YOUR OBJECTIVE: Reproduce, character for character, the lines below from the first through the one with "If you're looking". Leave pictures out.

EXTRACTED ENTRIES:
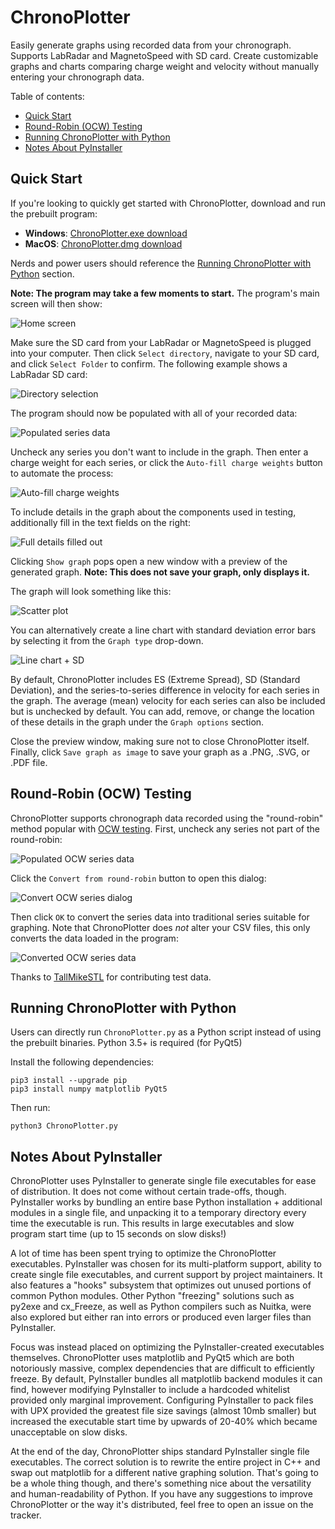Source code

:# ChronoPlotter

Easily generate graphs using recorded data from your chronograph. Supports LabRadar and MagnetoSpeed with SD card. Create customizable graphs and charts comparing charge weight and velocity without manually entering your chronograph data.

Table of contents:
* [Quick Start](#quick-start)
* [Round-Robin (OCW) Testing](#round-robin-ocw-testing)
* [Running ChronoPlotter with Python](#running-chronoplotter-with-python)
* [Notes About PyInstaller](#notes-about-pyinstaller)

## Quick Start

If you're looking to quickly get started with ChronoPlotter, download and run the prebuilt program:

* **Windows**: [ChronoPlotter.exe download](https://github.com/mncoppola/ChronoPlotter/releases/latest/download/ChronoPlotter.exe)
* **MacOS**: [ChronoPlotter.dmg download](https://github.com/mncoppola/ChronoPlotter/releases/latest/download/ChronoPlotter.dmg)

Nerds and power users should reference the [Running ChronoPlotter with Python](#running-chronoplotter-with-python) section.

**Note: The program may take a few moments to start.** The program's main screen will then show:

![Home screen](https://github.com/mncoppola/ChronoPlotter/blob/main/images/1.png?raw=true)

Make sure the SD card from your LabRadar or MagnetoSpeed is plugged into your computer. Then click `Select directory`, navigate to your SD card, and click `Select Folder` to confirm. The following example shows a LabRadar SD card:

![Directory selection](https://github.com/mncoppola/ChronoPlotter/blob/main/images/2.png?raw=true)

The program should now be populated with all of your recorded data:

![Populated series data](https://github.com/mncoppola/ChronoPlotter/blob/main/images/3.png?raw=true)

Uncheck any series you don't want to include in the graph. Then enter a charge weight for each series, or click the `Auto-fill charge weights` button to automate the process:

![Auto-fill charge weights](https://github.com/mncoppola/ChronoPlotter/blob/main/images/4.png?raw=true)

To include details in the graph about the components used in testing, additionally fill in the text fields on the right:

![Full details filled out](https://github.com/mncoppola/ChronoPlotter/blob/main/images/5.png?raw=true)

Clicking `Show graph` pops open a new window with a preview of the generated graph. **Note: This does not save your graph, only displays it.**

The graph will look something like this:

![Scatter plot](https://github.com/mncoppola/ChronoPlotter/blob/main/images/scatter.png?raw=true)

You can alternatively create a line chart with standard deviation error bars by selecting it from the `Graph type` drop-down.

![Line chart + SD](https://github.com/mncoppola/ChronoPlotter/blob/main/images/line.png?raw=true)

By default, ChronoPlotter includes ES (Extreme Spread), SD (Standard Deviation), and the series-to-series difference in velocity for each series in the graph. The average (mean) velocity for each series can also be included but is unchecked by default. You can add, remove, or change the location of these details in the graph under the `Graph options` section.

Close the preview window, making sure not to close ChronoPlotter itself. Finally, click `Save graph as image` to save your graph as a .PNG, .SVG, or .PDF file.

## Round-Robin (OCW) Testing

ChronoPlotter supports chronograph data recorded using the "round-robin" method popular with [OCW testing](http://www.ocwreloading.com/). First, uncheck any series not part of the round-robin:

![Populated OCW series data](https://github.com/mncoppola/ChronoPlotter/blob/main/images/ocw_1.png?raw=true)

Click the `Convert from round-robin` button to open this dialog:

![Convert OCW series dialog](https://github.com/mncoppola/ChronoPlotter/blob/main/images/ocw_2.png?raw=true)

Then click `OK` to convert the series data into traditional series suitable for graphing. Note that ChronoPlotter does *not* alter your CSV files, this only converts the data loaded in the program:

![Converted OCW series data](https://github.com/mncoppola/ChronoPlotter/blob/main/images/ocw_3.png?raw=true)

Thanks to [TallMikeSTL](https://www.reddit.com/user/TallMikeSTL) for contributing test data.

## Running ChronoPlotter with Python

Users can directly run `ChronoPlotter.py` as a Python script instead of using the prebuilt binaries. Python 3.5+ is required (for PyQt5)

Install the following dependencies:
```
pip3 install --upgrade pip
pip3 install numpy matplotlib PyQt5
```

Then run:
```
python3 ChronoPlotter.py
```

## Notes About PyInstaller

ChronoPlotter uses PyInstaller to generate single file executables for ease of distribution. It does not come without certain trade-offs, though. PyInstaller works by bundling an entire base Python installation + additional modules in a single file, and unpacking it to a temporary directory every time the executable is run. This results in large executables and slow program start time (up to 15 seconds on slow disks!)

A lot of time has been spent trying to optimize the ChronoPlotter executables. PyInstaller was chosen for its multi-platform support, ability to create single file executables, and current support by project maintainers. It also features a "hooks" subsystem that optimizes out unused portions of common Python modules. Other Python "freezing" solutions such as py2exe and cx_Freeze, as well as Python compilers such as Nuitka, were also explored but either ran into errors or produced even larger files than PyInstaller.

Focus was instead placed on optimizing the PyInstaller-created executables themselves. ChronoPlotter uses matplotlib and PyQt5 which are both notoriously massive, complex dependencies that are difficult to efficiently freeze. By default, PyInstaller bundles all matplotlib backend modules it can find, however modifying PyInstaller to include a hardcoded whitelist provided only marginal improvement. Configuring PyInstaller to pack files with UPX provided the greatest file size savings (almost 10mb smaller) but increased the executable start time by upwards of 20-40% which became unacceptable on slow disks.

At the end of the day, ChronoPlotter ships standard PyInstaller single file executables. The correct solution is to rewrite the entire project in C++ and swap out matplotlib for a different native graphing solution. That's going to be a whole thing though, and there's something nice about the versatility and human-readability of Python. If you have any suggestions to improve ChronoPlotter or the way it's distributed, feel free to open an issue on the tracker.
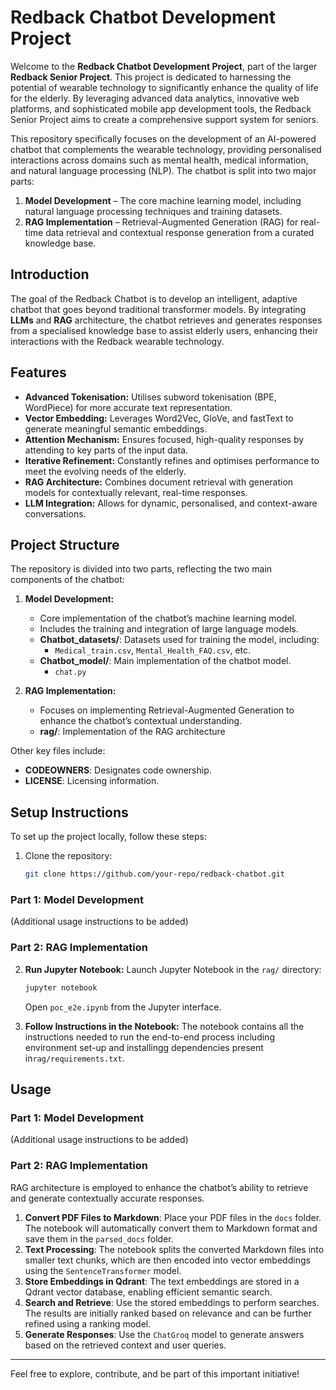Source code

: # Redback Chatbot Development Project

Welcome to the **Redback Chatbot Development Project**, part of the larger **Redback Senior Project**. This project is dedicated to harnessing the potential of wearable technology to significantly enhance the quality of life for the elderly. By leveraging advanced data analytics, innovative web platforms, and sophisticated mobile app development tools, the Redback Senior Project aims to create a comprehensive support system for seniors.

This repository specifically focuses on the development of an AI-powered chatbot that complements the wearable technology, providing personalised interactions across domains such as mental health, medical information, and natural language processing (NLP). The chatbot is split into two major parts:

1. **Model Development** – The core machine learning model, including natural language processing techniques and training datasets.
2. **RAG Implementation** – Retrieval-Augmented Generation (RAG) for real-time data retrieval and contextual response generation from a curated knowledge base.

## Introduction

The goal of the Redback Chatbot is to develop an intelligent, adaptive chatbot that goes beyond traditional transformer models. By integrating **LLMs** and **RAG** architecture, the chatbot retrieves and generates responses from a specialised knowledge base to assist elderly users, enhancing their interactions with the Redback wearable technology.

## Features

- **Advanced Tokenisation:** Utilises subword tokenisation (BPE, WordPiece) for more accurate text representation.
- **Vector Embedding:** Leverages Word2Vec, GloVe, and fastText to generate meaningful semantic embeddings.
- **Attention Mechanism:** Ensures focused, high-quality responses by attending to key parts of the input data.
- **Iterative Refinement:** Constantly refines and optimises performance to meet the evolving needs of the elderly.
- **RAG Architecture:** Combines document retrieval with generation models for contextually relevant, real-time responses.
- **LLM Integration:** Allows for dynamic, personalised, and context-aware conversations.

## Project Structure

The repository is divided into two parts, reflecting the two main components of the chatbot:

1. **Model Development:**
   - Core implementation of the chatbot’s machine learning model.
   - Includes the training and integration of large language models.
   - **Chatbot_datasets/**: Datasets used for training the model, including:
     - `Medical_train.csv`, `Mental_Health_FAQ.csv`, etc.
   - **Chatbot_model/**: Main implementation of the chatbot model.
     - `chat.py`

2. **RAG Implementation:**
   - Focuses on implementing Retrieval-Augmented Generation to enhance the chatbot’s contextual understanding.
   - **rag/**: Implementation of the RAG architecture

Other key files include:
- **CODEOWNERS**: Designates code ownership.
- **LICENSE**: Licensing information.

## Setup Instructions

To set up the project locally, follow these steps:

1. Clone the repository:
   ```bash
   git clone https://github.com/your-repo/redback-chatbot.git
   ```
### Part 1: Model Development

(Additional usage instructions to be added)

### Part 2: RAG Implementation

2. **Run Jupyter Notebook:**
   Launch Jupyter Notebook in the `rag/` directory:
   ```bash
   jupyter notebook
   ```
   Open `poc_e2e.ipynb` from the Jupyter interface.

3. **Follow Instructions in the Notebook:**
   The notebook contains all the instructions needed to run the end-to-end process including environment set-up and installingg dependencies present in`rag/requirements.txt`.

## Usage

### Part 1: Model Development

(Additional usage instructions to be added)

### Part 2: RAG Implementation

RAG architecture is employed to enhance the chatbot’s ability to retrieve and generate contextually accurate responses. 

1. **Convert PDF Files to Markdown**: Place your PDF files in the `docs` folder. The notebook will automatically convert them to Markdown format and save them in the `parsed_docs` folder.
2. **Text Processing**: The notebook splits the converted Markdown files into smaller text chunks, which are then encoded into vector embeddings using the `SentenceTransformer` model.
3. **Store Embeddings in Qdrant**: The text embeddings are stored in a Qdrant vector database, enabling efficient semantic search.
4. **Search and Retrieve**: Use the stored embeddings to perform searches. The results are initially ranked based on relevance and can be further refined using a ranking model.
5. **Generate Responses**: Use the `ChatGroq` model to generate answers based on the retrieved context and user queries.


---

Feel free to explore, contribute, and be part of this important initiative!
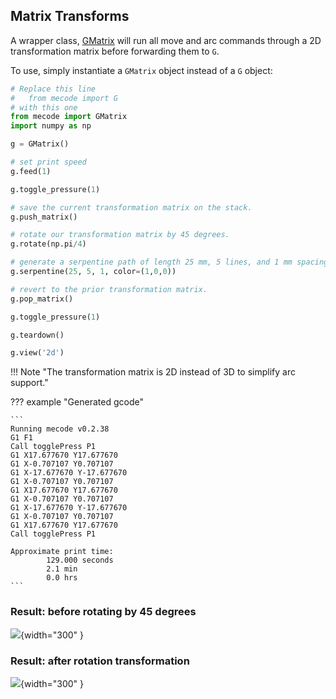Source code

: ## Matrix Transforms

A wrapper class, [GMatrix](/mecode/api-reference/mecode/#mecode.main.G) will run all move and arc commands through a 
2D transformation matrix before forwarding them to `G`.

To use, simply instantiate a `GMatrix` object instead of a `G` object:

```python
# Replace this line 
#   from mecode import G
# with this one
from mecode import GMatrix
import numpy as np

g = GMatrix()

# set print speed
g.feed(1)

g.toggle_pressure(1)

# save the current transformation matrix on the stack.
g.push_matrix()

# rotate our transformation matrix by 45 degrees.
g.rotate(np.pi/4)

# generate a serpentine path of length 25 mm, 5 lines, and 1 mm spacing
g.serpentine(25, 5, 1, color=(1,0,0))

# revert to the prior transformation matrix.
g.pop_matrix()

g.toggle_pressure(1)

g.teardown()

g.view('2d')
```


!!! Note "The transformation matrix is 2D instead of 3D to simplify arc support."

??? example "Generated gcode"

    ```
    Running mecode v0.2.38
    G1 F1
    Call togglePress P1
    G1 X17.677670 Y17.677670
    G1 X-0.707107 Y0.707107
    G1 X-17.677670 Y-17.677670
    G1 X-0.707107 Y0.707107
    G1 X17.677670 Y17.677670
    G1 X-0.707107 Y0.707107
    G1 X-17.677670 Y-17.677670
    G1 X-0.707107 Y0.707107
    G1 X17.677670 Y17.677670
    Call togglePress P1

    Approximate print time: 
            129.000 seconds 
            2.1 min 
            0.0 hrs
    ```
### **Result**: before rotating by 45 degrees
![](/mecode/assets/images/matrix_transform_example_original.png){width="300" }

### **Result**: after rotation transformation
![](/mecode/assets/images/matrix_transform_example_45deg.png){width="300" }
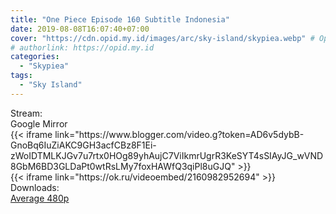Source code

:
 ```yaml
---
title: "One Piece Episode 160 Subtitle Indonesia"
date: 2019-08-08T16:07:40+07:00
cover: "https://cdn.opid.my.id/images/arc/sky-island/skypiea.webp" # Optional, cover
# authorlink: https://opid.my.id
categories:
  - "Skypiea"
tags:
  - "Sky Island"
---
```

<div class="ui menu violet borderless inverted">
  <div class="header item active">
        Stream:
    </div>
  <a class="active item" data-tab="google">
    <i class="google drive icon"></i> Google
  </a>
  <a class="item nounderline" data-tab="mirror">
    <i class="odnoklassniki icon"></i> Mirror
  </a>
</div>
<div class="ui bottom attached tab segment active" style="border:0 !important;" data-tab="google">
{{< iframe link="https://www.blogger.com/video.g?token=AD6v5dybB-GnoBq6IuZiAKC9GH3acfCBz8F1Ei-zWoIDTMLKJGv7u7rtx0HOg89yhAujC7ViIkmrUgrR3KeSYT4sSIAyJG_wVND8GbM6BD3GLDaPt0wtRsLMy7foxHAWfQ3qiPl8uGJQ" >}}
</div>
<div class="ui bottom attached tab segment" style="border:0 !important;" data-tab="mirror">
{{< iframe link="https://ok.ru/videoembed/2160982952694" >}}
</div>
<div class="ui menu violet borderless inverted">
  <div class="header item active">
        Downloads:
    </div>
  <a class="item nounderline" href="https://ouo.io/XLP350P" target="_blank" rel="dofollow"><i class="google drive icon"></i>
    Average 480p</a>
</div>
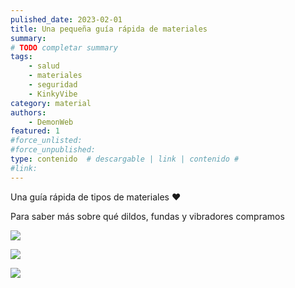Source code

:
 ```yaml
---
pulished_date: 2023-02-01
title: Una pequeña guía rápida de materiales
summary: 
# TODO completar summary
tags:
    - salud
    - materiales
    - seguridad
    - KinkyVibe
category: material
authors: 
    - DemonWeb
featured: 1
#force_unlisted: 
#force_unpublished: 
type: contenido  # descargable | link | contenido #
#link:
---
```

<script>
    import pag1 from '$lib/posts/media/una-pequena-guia-rapida-de-materiales/1.jpeg/';
    import pag2 from '$lib/posts/media/una-pequena-guia-rapida-de-materiales/2.jpeg/';
    import pag3 from '$lib/posts/media/una-pequena-guia-rapida-de-materiales/3.jpeg/';
</script>

Una guía rápida de tipos de materiales ♥️

Para saber más sobre qué dildos, fundas y vibradores compramos

![]({pag1})

![]({pag2})

![]({pag3})
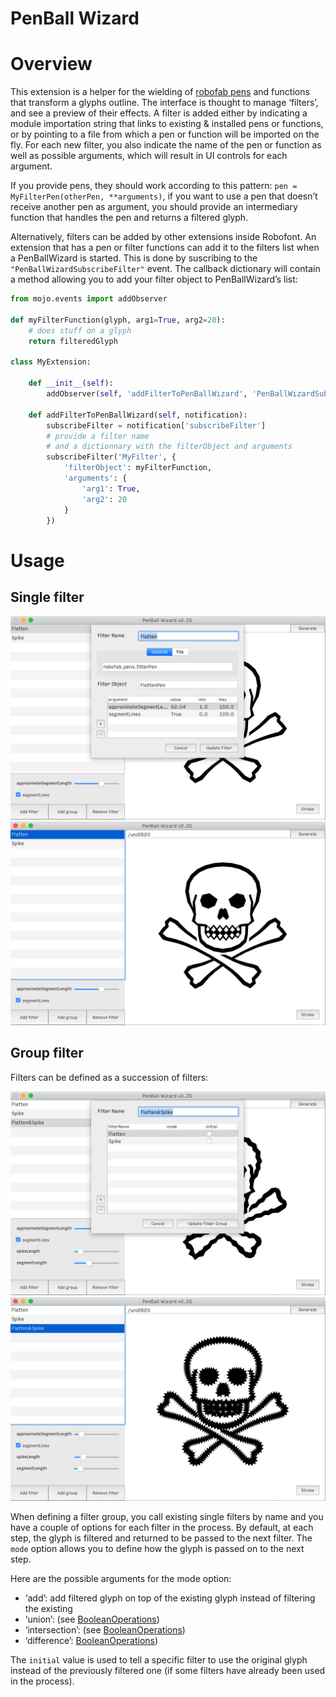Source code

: PenBall Wizard
================

# Overview

This extension is a helper for the wielding of [robofab pens](http://www.robofab.org/objects/pen.html) and functions that transform a glyphs outline. The interface is thought to manage ‘filters’, and see a preview of their effects. A filter is added either by indicating a module importation string that links to existing & installed pens or functions, or by pointing to a file from which a pen or function will be imported on the fly. For each new filter, you also indicate the name of the pen or function as well as possible arguments, which will result in UI controls for each argument.

If you provide pens, they should work according to this pattern: ```pen = MyFilterPen(otherPen, **arguments)```, if you want to use a pen that doesn’t receive another pen as argument, you should provide an intermediary function that handles the pen and returns a filtered glyph.

Alternatively, filters can be added by other extensions inside Robofont. An extension that has a pen or filter functions can add it to the filters list when a PenBallWizard is started. This is done by suscribing to the ```"PenBallWizardSubscribeFilter"``` event. The callback dictionary will contain a method allowing you to add your filter object to PenBallWizard’s list:

```python
from mojo.events import addObserver

def myFilterFunction(glyph, arg1=True, arg2=20):
    # does stuff on a glyph
    return filteredGlyph

class MyExtension:

    def __init__(self):
        addObserver(self, 'addFilterToPenBallWizard', 'PenBallWizardSubscribeFilter')

    def addFilterToPenBallWizard(self, notification):
        subscribeFilter = notification['subscribeFilter']
        # provide a filter name
        # and a dictionnary with the filterObject and arguments
        subscribeFilter('MyFilter', {
            'filterObject': myFilterFunction,
            'arguments': {
                'arg1': True,
                'arg2': 20
            }
        })


```

# Usage

## Single filter

![alt tag](images/penBallWizard-singlefilter.jpg)
![alt tag](images/penBallWizard-1.jpg)

## Group filter
Filters can be defined as a succession of filters:

![alt tag](images/penBallWizard-groupfilter.jpg)
![alt tag](images/penBallWizard-2.jpg)

When defining a filter group, you call existing single filters by name and you have a couple of options for each filter in the process. By default, at each step, the glyph is filtered and returned to be passed to the next filter. The ```mode``` option allows you to define how the glyph is passed on to the next step. 

Here are the possible arguments for the mode option:
+ ‘add’: add filtered glyph on top of the existing glyph instead of filtering the existing
+ ‘union’: (see [BooleanOperations](http://doc.robofont.com/api/robofab-extras/boolean-glyph/))
+ ‘intersection’: (see [BooleanOperations](http://doc.robofont.com/api/robofab-extras/boolean-glyph/))
+ ‘difference’: [BooleanOperations](http://doc.robofont.com/api/robofab-extras/boolean-glyph/))

The ```initial``` value is used to tell a specific filter to use the original glyph instead of the previously filtered one (if some filters have already been used in the process).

RESULT FOR THIS TASK:
Source code

:# ChronoPlotter

Easily generate graphs using recorded data from your chronograph. Supports LabRadar and MagnetoSpeed with SD card. Create customizable graphs and charts comparing charge weight and velocity without manually entering your chronograph data.

Table of contents:
* [Quick Start](#quick-start)
* [Round-Robin (OCW) Testing](#round-robin-ocw-testing)
* [Running ChronoPlotter with Python](#running-chronoplotter-with-python)
* [Notes About PyInstaller](#notes-about-pyinstaller)

## Quick Start

If you're looking to quickly get started with ChronoPlotter, download and run the prebuilt program:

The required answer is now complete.